An Automated Machine Learning system for longitudinal classification built on GAMA and Scikit-Longitudinal — Paper · Documentation · PyPi Index
Auto-Sklong is an Automated Machine Learning (AutoML) library developed on top of the
General Machine Learning Assistant (GAMA) framework.
It introduces a dedicated search space
that combines Scikit-Longitudinal and
Scikit-learn models to tackle longitudinal classification tasks.
More specifically, Auto-Sklong is designed to perform combinatorial optimisation of both algorithm selection
and the tuning of their associated hyperparameters in the context of longitudinal machine learning.

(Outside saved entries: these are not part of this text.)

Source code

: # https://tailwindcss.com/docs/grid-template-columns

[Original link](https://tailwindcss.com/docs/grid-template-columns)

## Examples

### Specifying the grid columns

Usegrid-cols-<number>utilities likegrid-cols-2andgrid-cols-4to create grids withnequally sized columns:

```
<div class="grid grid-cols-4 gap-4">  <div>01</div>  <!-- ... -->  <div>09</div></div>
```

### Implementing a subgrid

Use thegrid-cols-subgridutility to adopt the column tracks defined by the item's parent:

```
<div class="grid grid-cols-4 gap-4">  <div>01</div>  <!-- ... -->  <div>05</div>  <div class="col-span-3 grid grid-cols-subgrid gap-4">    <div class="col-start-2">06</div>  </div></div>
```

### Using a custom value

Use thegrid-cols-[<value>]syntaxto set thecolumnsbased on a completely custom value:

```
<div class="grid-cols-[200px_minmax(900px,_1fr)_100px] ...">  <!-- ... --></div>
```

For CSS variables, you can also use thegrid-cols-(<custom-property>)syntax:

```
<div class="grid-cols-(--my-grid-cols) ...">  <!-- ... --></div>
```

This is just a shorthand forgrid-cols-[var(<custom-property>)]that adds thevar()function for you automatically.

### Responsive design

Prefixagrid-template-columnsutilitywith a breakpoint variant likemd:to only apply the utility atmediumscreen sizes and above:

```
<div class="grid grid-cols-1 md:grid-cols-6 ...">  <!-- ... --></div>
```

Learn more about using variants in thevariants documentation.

Wait, what is Longitudinal Data - In layman's terms?
Longitudinal data is a "time-lapse" snapshot of the same subject, entity, or group tracked over time periods, similar to checking in on patients to see how they change. For instance, doctors may monitor a patient's blood pressure, weight, and cholesterol every year for a decade to identify health trends or risk factors. This data is more useful for predicting future results than a one-time survey because it captures evolution, patterns, and cause-effect throughout time.
Important
We are currently revamping the whole repository to support:
- Longitudinal-data-aware post-hoc ensembling
- Python 3.10+ via Scikit-Longitudinal 0.1.8+
- New documentation
Please bear with us while we work on this. The focus has primarily been on bringing Scikit-Longitudinal support to Python 3.10+, integrating new algorithms from the community, and finalising multi-class support, all of which are now very close to completion.
To install Auto-Sklong:
pip install auto-sklongTo install a specific version:
pip install auto-sklong==0.0.1Tip
Want to use Jupyter Notebook, Marimo, Google Colab, or JupyterLab?
Head to the Getting Started section of the documentation.
Caution
Auto-Sklong is currently compatible with Python 3.9 only.
This limitation stems from the Deep Forest dependency.
Follow updates on this GitHub issue.
Here's how to run AutoML on longitudinal data with Auto-Sklong:
from sklearn.metrics import classification_report
from scikit_longitudinal.data_preparation import LongitudinalDataset
from gama.GamaLongitudinalClassifier import GamaLongitudinalClassifier
# Load your dataset (replace "stroke.csv" with your actual dataset path)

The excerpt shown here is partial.